## Exercise aim
The line with "提供程序新版本检测（需联网）。[已移除]", the line with "支持2014.03月框架新模板。", and all lines between them in the material below: return these exactly, and no others.

## Raw data

============================================================

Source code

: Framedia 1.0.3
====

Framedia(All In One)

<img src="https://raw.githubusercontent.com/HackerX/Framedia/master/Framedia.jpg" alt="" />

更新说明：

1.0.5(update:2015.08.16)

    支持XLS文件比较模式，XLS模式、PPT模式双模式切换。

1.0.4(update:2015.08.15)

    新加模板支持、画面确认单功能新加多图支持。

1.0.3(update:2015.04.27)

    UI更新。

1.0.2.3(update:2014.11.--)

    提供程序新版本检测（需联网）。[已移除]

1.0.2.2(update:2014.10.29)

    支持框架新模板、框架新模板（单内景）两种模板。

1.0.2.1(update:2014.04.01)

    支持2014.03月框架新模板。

============================================================

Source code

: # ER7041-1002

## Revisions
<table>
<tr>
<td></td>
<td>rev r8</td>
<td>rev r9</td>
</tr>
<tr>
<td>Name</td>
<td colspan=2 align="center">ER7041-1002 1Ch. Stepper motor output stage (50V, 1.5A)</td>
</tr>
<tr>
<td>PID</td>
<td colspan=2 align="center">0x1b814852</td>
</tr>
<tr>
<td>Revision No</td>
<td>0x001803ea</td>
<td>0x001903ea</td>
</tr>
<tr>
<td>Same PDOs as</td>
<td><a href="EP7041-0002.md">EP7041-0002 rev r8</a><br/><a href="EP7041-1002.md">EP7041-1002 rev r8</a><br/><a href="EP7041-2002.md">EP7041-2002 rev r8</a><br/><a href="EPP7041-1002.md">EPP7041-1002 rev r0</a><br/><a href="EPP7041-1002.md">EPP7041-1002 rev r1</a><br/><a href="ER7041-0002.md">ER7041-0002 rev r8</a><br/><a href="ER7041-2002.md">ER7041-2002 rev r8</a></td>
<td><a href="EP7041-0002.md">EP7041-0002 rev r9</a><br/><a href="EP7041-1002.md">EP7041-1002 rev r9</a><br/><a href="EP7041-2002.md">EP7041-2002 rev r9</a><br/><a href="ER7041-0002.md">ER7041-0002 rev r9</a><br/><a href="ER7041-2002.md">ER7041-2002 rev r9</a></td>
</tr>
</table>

============================================================

## Answer below
    提供程序新版本检测（需联网）。[已移除]

1.0.2.2(update:2014.10.29)

    支持框架新模板、框架新模板（单内景）两种模板。

1.0.2.1(update:2014.04.01)

    支持2014.03月框架新模板。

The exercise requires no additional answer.